Report each line of the listing that carries the word "chapitre".

START Material for this exercise

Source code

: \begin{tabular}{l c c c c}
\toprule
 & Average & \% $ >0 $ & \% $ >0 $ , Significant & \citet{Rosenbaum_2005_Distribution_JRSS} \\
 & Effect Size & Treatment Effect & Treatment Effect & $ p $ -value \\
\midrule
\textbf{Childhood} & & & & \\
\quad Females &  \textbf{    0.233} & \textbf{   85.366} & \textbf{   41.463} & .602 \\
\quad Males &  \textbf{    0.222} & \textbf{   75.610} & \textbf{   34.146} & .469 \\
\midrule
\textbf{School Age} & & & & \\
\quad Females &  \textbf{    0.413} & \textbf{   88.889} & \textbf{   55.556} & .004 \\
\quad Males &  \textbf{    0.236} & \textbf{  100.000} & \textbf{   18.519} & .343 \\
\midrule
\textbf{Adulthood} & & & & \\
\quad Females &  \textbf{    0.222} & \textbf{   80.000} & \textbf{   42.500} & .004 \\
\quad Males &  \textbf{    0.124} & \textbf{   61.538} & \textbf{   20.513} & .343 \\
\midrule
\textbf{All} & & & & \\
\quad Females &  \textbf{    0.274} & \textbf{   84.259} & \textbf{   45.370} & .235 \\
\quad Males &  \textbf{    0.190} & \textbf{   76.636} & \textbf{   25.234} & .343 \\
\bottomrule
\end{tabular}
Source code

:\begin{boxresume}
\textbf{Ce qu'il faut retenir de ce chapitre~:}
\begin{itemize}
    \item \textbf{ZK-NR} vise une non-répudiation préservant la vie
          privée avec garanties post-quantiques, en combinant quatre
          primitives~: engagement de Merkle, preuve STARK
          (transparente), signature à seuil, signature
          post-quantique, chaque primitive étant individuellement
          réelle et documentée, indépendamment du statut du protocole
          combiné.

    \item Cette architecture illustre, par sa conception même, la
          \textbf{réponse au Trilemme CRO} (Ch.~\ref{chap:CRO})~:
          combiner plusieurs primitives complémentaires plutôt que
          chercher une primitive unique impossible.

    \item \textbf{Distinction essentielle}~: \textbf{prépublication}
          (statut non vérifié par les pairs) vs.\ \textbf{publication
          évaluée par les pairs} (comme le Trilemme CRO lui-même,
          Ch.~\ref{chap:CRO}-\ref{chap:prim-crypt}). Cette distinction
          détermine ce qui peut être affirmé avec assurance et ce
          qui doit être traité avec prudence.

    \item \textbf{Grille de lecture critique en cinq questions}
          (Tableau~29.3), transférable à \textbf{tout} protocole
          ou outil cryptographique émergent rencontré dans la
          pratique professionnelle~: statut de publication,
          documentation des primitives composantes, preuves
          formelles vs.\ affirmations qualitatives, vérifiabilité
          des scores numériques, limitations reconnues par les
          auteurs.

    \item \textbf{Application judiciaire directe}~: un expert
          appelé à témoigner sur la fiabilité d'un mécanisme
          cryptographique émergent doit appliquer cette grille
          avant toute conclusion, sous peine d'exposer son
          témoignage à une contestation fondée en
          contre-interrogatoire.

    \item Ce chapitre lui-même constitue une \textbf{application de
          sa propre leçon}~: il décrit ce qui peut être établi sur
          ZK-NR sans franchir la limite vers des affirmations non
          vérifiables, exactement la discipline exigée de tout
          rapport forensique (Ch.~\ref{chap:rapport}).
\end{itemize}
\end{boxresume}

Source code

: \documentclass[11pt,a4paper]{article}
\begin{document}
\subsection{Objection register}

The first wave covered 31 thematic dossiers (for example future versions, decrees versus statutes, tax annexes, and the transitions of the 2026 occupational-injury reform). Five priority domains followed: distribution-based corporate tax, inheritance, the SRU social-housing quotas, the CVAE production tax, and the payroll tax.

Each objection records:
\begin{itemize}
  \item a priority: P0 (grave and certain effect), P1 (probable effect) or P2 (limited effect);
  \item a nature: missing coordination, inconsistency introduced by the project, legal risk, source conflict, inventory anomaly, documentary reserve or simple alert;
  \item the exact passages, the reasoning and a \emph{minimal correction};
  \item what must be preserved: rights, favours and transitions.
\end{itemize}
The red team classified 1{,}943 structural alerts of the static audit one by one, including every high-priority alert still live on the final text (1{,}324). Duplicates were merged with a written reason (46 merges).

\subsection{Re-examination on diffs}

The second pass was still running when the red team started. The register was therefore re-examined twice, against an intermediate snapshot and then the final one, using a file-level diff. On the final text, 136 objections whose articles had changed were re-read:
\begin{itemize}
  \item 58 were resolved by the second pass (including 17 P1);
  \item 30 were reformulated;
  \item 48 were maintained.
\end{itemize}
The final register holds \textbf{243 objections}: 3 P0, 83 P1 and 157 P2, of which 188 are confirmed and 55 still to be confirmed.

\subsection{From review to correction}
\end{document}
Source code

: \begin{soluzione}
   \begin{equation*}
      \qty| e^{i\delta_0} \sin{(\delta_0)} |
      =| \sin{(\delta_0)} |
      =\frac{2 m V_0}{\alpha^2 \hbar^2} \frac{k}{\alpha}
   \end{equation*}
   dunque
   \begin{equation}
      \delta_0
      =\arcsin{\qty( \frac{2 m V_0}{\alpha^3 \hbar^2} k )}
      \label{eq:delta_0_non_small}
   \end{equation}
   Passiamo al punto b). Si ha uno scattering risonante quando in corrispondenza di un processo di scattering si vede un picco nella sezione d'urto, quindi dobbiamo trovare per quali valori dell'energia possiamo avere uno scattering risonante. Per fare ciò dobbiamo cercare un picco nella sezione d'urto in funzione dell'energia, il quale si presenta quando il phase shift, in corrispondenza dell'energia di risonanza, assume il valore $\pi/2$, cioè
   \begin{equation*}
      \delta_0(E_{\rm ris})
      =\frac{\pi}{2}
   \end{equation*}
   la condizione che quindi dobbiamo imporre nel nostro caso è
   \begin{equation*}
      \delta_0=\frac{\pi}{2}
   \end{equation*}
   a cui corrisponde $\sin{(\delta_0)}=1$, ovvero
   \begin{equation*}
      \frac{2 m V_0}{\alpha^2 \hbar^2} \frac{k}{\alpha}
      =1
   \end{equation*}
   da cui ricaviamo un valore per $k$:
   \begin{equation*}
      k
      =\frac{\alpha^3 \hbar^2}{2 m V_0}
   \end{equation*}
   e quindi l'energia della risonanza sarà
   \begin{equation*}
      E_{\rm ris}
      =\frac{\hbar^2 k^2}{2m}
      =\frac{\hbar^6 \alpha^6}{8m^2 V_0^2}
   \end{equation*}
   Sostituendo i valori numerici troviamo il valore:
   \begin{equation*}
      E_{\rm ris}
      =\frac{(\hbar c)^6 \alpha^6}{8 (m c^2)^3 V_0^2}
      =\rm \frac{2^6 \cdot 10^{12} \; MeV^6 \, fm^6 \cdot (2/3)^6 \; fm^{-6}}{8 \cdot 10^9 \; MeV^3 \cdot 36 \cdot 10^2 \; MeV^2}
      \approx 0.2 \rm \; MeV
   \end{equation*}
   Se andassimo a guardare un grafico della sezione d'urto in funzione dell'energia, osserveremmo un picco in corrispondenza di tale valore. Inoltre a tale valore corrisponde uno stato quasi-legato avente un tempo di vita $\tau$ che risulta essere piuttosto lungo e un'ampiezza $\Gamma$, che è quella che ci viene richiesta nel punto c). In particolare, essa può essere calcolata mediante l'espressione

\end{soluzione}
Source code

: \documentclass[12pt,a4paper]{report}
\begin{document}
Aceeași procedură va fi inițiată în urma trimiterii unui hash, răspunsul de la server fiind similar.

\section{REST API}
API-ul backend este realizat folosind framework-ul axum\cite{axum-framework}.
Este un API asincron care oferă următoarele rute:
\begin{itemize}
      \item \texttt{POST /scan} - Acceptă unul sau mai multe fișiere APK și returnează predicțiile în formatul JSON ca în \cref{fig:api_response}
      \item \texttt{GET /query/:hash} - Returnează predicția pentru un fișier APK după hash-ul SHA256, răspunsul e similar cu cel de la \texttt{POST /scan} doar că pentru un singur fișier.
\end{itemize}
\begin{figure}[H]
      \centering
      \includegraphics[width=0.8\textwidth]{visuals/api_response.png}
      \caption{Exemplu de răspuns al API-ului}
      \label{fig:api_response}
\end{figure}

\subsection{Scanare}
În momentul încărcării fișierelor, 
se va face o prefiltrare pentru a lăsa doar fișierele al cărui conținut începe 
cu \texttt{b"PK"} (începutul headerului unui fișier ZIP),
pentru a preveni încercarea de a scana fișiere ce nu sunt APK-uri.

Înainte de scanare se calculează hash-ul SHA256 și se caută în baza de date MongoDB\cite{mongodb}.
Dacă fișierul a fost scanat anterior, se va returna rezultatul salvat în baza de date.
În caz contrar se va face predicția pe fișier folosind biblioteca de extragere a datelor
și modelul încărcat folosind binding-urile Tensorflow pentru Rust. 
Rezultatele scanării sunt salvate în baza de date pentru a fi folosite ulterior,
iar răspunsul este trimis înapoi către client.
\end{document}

END Material for this exercise

__Task answer__
\textbf{Ce qu'il faut retenir de ce chapitre~:}
    \item Ce chapitre lui-même constitue une \textbf{application de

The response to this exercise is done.